Senate President Pro Tem Roderic Bray says water legislation will be part of the conversation during the upcoming session (FILE PHOTO: WBAA NEWS/Ben Thorp)
Senate President Pro Tem Roderic Bray says water legislation will be part of the conversation during the upcoming session (FILE PHOTO: WBAA NEWS/Ben Thorp)

West Lafayette lawmakers said they are optimistic about the possibility of passing water legislation during the state’s upcoming legislative session.

That’s despite Statehouse leadership setting tempered expectations for the 2024 session.

Leaders in the House and Senate said they – like local officials – are waiting for more data before moving forward on a proposed pipeline moving water from Tippecanoe County to Lebanon.

Senate President Pro Tem Rodric Bray said he is unsure about what water legislation might pass.

“You may see legislation this year on that issue,” he said. “Whether or not it moves or not is depending on what it says and we’ll have that conversation.”

But Bray did stress that large water withdrawal projects -- like a proposed pipeline that would take millions of gallons per day from Tippecanoe County to Lebanon – should not move forward until the impacts are well understood.

“The LEAP project is a fantastic project that promises to be really positive for Indiana, in fact potentially transformational for Indiana. We haven’t spent as much time on water as some other states, particularly in the Southwest, because we have had a lot of water,” Bray said. “...But we’re not going to take any other steps until we have an opportunity to study, to make sure there is ample water for the projects we’re trying to bring into the state of Indiana, and that we understand just how much is too much to take away from any particular community.”

Earlier this week, Tippecanoe County officials moved to block major water withdrawals for nine months – hoping that lawmakers would take action on the issue during the next session.

The move is part of the growing opposition in the region to proposed withdrawals.

Sen. Spencer Deery (R-West Lafayette) said he’s received two commitments from legislative leadership – including their openness to bills that put “guardrails” in place around water withdrawals.

“This is not to say that we are going to pass it, or that we’re going to get everything we want,” Deery said. “...But it does say this isn’t dead upon arrival, and there is work we can continue to do as we work with stakeholders to get the best bill we feel like we can pass.”

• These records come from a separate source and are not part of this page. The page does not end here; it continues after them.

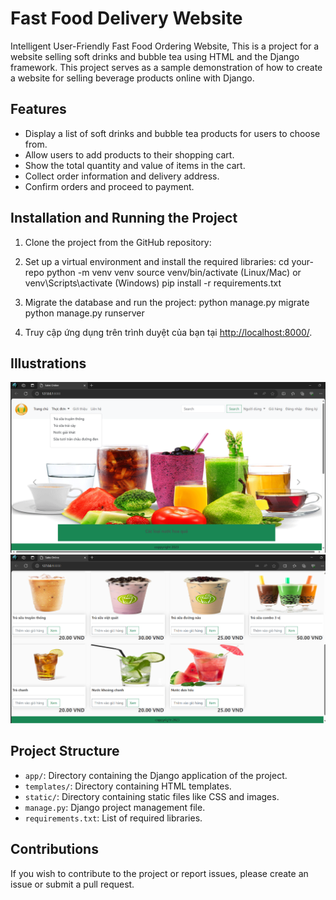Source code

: # Fast Food Delivery Website
Intelligent User-Friendly Fast Food Ordering Website,
This is a project for a website selling soft drinks and bubble tea using HTML and the Django framework. This project serves as a sample demonstration of how to create a website for selling beverage products online with Django.

## Features
- Display a list of soft drinks and bubble tea products for users to choose from.
- Allow users to add products to their shopping cart.
- Show the total quantity and value of items in the cart.
- Collect order information and delivery address.
- Confirm orders and proceed to payment.

## Installation and Running the Project

1. Clone the project from the GitHub repository: [](https://github.com/Tienanh204/Fast-Food-Delivery-Website)

2. Set up a virtual environment and install the required libraries:
cd your-repo
python -m venv venv
source venv/bin/activate (Linux/Mac) or venv\Scripts\activate (Windows)
pip install -r requirements.txt

3. Migrate the database and run the project:
python manage.py migrate
python manage.py runserver

4. Truy cập ứng dụng trên trình duyệt của bạn tại [http://localhost:8000/](http://localhost:8000/).
   

## Illustrations
![Website Interface](https://github.com/Tienanh204/Fast-Food-Delivery-Website/blob/main/webbanhang/Demo1.png) ![Product Image](https://github.com/Tienanh204/Fast-Food-Delivery-Website/blob/main/webbanhang/Demo2.png)

## Project Structure

- `app/`: Directory containing the Django application of the project.
- `templates/`: Directory containing HTML templates.
- `static/`: Directory containing static files like CSS and images.
- `manage.py`: Django project management file.
- `requirements.txt`: List of required libraries.

## Contributions
If you wish to contribute to the project or report issues, please create an issue or submit a pull request.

Deery said leadership also guaranteed that the proposed pipeline – which would require the financial backing of the General Assembly – will not move forward in the upcoming session.

“For those that were fearful this was going to be done immediately in the middle of the night, that’s not going to happen in the next couple of months,” he said.

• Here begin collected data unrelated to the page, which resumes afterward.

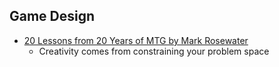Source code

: ## Game Design

- [20 Lessons from 20 Years of MTG by Mark Rosewater](https://www.youtube.com/watch?v=QHHg99hwQGY)
  - Creativity comes from constraining your problem space


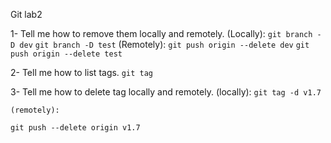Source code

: Git lab2

1- Tell me how to remove them locally and remotely.
    (Locally):
        `git branch -D dev`
        `git branch -D test`
    (Remotely):
`git push origin --delete dev`
`git push origin --delete test`

2- Tell me how to list tags.
    `git tag`

3- Tell me how to delete tag locally and remotely.
    (locally):
        `git tag -d v1.7`

    (remotely):
`git push --delete origin v1.7`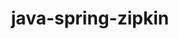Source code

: ---
title: java-spring-zipkin
registryType: instrumentation
tags:
  - opentracing
  - Java
repo: https://github.com/opentracing-contrib/java-spring-zipkin
license: Apache License 2.0
description: 
authors: OpenTracing Contributors
---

The state is moving forward with three separate studies looking into water availability for projects like the pipeline.

Last week, Gov. Eric Holcomb announced the Indiana Finance Authority would oversee an ongoing water supply study in Tippecanoe County. The move included an additional, more comprehensive water supply study for the region and new water monitoring devices.

The Indiana Chamber of Commerce will also oversee its own water study – this one looking at water availability for the entire state.

Greg Ellis is the Vice President of Energy, Environment, Federal Affairs, and General Counsel with the Chamber. He said they will update a 2014 study looking at how available water resources can be used to plan for economic growth.

“Probably some of the studies that are being done area-specific will have more detailed information for those specific areas,” Ellis said. “But we’re going to take into account that information and incorporate it into our study as well.”

Ellis said he’s ultimately glad that water issues have become a focus for the state.

“We need to manage and plan and protect the resource for the business community - but not just the business community - for the citizens of Indiana to prosper,” he said. “Part of the good thing of some of this I would say, bad publicity, is that it’s drawing attention, people are paying attention to this.”

The results of an initial study from the Indiana Finance Authority are expected in January 2024, with the more comprehensive water study ordered by Holcomb expected sometime in the fall.

The Chamber of Commerce study is expected to be completed by the summer of 2024.